EXERCISE GOAL: Your answer should be every line of the records that contains the word "than".

Collected data entries:
*** Block opens ***
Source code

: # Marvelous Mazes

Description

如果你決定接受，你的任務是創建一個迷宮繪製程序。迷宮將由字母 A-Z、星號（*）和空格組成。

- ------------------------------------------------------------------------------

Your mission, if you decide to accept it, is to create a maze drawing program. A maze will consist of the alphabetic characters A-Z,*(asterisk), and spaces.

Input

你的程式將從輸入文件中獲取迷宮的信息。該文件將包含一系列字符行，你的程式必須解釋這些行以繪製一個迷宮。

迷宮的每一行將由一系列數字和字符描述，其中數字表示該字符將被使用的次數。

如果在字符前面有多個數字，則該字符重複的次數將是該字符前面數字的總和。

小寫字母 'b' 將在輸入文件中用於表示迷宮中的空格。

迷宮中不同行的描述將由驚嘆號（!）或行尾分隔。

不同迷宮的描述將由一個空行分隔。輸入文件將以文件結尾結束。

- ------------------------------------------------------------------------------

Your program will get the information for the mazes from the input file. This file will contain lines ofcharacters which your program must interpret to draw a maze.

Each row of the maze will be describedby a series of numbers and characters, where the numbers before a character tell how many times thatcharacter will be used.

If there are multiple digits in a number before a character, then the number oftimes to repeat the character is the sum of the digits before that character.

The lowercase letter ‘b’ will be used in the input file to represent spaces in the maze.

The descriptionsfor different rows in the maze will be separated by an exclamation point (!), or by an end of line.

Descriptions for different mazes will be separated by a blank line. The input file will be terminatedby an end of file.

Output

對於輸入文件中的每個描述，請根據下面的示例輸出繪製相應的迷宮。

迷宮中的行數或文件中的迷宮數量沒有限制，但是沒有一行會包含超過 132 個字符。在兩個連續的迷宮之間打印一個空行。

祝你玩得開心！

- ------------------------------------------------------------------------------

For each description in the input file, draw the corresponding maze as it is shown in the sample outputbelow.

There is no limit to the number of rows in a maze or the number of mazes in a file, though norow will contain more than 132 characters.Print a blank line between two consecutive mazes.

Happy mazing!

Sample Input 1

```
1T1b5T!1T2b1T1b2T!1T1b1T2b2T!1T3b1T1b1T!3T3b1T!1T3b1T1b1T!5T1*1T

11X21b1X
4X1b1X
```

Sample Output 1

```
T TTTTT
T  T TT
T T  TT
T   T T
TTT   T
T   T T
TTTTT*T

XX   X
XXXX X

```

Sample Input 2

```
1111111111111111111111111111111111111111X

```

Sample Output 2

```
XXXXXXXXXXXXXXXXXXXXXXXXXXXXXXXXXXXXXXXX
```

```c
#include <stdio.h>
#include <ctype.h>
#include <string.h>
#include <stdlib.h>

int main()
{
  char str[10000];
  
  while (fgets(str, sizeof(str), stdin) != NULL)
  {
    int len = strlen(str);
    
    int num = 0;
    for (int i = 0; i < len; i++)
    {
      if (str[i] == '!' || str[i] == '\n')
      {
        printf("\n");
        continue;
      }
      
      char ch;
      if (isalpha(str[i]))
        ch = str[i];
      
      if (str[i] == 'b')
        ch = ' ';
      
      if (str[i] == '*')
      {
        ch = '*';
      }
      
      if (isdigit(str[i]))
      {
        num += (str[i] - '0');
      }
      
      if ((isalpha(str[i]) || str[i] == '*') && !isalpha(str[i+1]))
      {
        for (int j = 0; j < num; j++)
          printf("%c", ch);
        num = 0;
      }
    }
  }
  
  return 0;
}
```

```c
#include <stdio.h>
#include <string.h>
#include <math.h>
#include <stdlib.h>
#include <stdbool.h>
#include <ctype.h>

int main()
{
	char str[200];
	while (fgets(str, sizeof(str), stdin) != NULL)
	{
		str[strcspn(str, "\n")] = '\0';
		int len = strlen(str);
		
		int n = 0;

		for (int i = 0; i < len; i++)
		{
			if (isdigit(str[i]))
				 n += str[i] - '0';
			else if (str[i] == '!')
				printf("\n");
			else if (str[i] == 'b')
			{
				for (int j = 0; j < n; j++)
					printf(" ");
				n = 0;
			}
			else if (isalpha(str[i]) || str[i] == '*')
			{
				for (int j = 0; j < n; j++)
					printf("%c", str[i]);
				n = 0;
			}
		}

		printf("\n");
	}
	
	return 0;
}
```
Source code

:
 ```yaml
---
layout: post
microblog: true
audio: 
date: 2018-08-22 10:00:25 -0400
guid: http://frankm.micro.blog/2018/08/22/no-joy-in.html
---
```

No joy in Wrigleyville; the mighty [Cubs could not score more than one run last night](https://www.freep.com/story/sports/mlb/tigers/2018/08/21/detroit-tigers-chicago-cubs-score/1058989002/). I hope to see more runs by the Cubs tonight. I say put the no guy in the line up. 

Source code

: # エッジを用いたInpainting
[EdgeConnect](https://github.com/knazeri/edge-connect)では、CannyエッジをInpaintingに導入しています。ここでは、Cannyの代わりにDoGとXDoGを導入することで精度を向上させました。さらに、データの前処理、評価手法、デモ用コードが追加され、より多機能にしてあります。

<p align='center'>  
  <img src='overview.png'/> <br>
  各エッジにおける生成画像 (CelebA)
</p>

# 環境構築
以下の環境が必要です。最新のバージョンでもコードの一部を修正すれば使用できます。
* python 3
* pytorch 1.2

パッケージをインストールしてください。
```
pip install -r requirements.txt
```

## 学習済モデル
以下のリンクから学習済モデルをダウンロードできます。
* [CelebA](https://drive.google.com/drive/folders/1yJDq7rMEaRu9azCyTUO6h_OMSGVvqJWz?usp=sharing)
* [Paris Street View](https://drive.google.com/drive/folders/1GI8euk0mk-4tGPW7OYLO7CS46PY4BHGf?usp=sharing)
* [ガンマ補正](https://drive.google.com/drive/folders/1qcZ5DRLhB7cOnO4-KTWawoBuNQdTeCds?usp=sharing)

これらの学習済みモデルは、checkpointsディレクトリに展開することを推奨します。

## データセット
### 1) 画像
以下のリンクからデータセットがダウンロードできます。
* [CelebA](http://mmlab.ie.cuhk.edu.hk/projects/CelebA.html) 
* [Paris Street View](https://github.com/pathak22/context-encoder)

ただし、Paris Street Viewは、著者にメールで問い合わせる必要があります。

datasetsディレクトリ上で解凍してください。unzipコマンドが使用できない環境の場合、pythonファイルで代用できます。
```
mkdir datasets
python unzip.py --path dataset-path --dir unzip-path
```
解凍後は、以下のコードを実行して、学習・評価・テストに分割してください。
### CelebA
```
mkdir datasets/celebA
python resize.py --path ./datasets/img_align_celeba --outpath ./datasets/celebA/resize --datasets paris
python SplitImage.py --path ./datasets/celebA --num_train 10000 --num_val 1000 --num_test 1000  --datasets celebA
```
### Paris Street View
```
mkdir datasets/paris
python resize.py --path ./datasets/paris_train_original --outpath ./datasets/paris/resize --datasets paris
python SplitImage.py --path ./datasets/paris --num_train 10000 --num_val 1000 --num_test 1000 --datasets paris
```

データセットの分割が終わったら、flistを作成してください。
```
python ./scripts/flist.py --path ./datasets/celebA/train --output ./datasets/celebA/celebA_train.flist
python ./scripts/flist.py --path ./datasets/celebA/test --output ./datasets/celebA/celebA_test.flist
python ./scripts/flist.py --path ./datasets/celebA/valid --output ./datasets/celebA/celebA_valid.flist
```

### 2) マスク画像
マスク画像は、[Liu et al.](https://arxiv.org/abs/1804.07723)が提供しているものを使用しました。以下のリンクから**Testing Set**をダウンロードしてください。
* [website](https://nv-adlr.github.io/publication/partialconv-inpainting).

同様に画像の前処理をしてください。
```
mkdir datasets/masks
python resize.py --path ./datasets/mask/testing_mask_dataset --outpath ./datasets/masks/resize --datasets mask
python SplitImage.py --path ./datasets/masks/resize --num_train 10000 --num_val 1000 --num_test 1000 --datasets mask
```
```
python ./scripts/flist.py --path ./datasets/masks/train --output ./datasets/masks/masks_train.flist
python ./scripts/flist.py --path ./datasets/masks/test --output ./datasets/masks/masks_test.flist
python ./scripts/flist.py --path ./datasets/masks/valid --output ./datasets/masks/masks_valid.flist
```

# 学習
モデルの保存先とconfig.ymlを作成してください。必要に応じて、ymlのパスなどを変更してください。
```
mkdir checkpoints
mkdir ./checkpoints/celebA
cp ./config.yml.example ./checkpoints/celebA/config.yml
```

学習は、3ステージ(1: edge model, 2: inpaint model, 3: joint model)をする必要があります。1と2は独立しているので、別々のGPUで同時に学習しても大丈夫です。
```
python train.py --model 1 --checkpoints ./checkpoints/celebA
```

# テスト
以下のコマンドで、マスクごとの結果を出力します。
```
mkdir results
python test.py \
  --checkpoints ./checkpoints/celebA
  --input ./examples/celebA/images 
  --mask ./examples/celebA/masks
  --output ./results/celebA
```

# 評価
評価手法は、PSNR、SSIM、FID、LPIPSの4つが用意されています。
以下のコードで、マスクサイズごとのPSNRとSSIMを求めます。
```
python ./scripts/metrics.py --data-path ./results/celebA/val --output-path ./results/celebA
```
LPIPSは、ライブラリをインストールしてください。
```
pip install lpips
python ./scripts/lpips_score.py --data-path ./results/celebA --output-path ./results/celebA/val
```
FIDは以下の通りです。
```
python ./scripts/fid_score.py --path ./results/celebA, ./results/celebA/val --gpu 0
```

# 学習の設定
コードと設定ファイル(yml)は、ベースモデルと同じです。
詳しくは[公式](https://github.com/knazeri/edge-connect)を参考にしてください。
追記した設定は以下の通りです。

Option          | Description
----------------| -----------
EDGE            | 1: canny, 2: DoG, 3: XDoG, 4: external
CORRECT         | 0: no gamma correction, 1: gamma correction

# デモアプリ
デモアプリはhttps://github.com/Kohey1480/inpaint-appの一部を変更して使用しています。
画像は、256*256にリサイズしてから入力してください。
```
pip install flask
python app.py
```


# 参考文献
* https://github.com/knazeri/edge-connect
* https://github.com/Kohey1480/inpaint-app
*** Block closes ***
FINISHED TASK:
There is no limit to the number of rows in a maze or the number of mazes in a file, though norow will contain more than 132 characters.Print a blank line between two consecutive mazes.
No joy in Wrigleyville; the mighty [Cubs could not score more than one run last night](https://www.freep.com/story/sports/mlb/tigers/2018/08/21/detroit-tigers-chicago-cubs-score/1058989002/). I hope to see more runs by the Cubs tonight. I say put the no guy in the line up. 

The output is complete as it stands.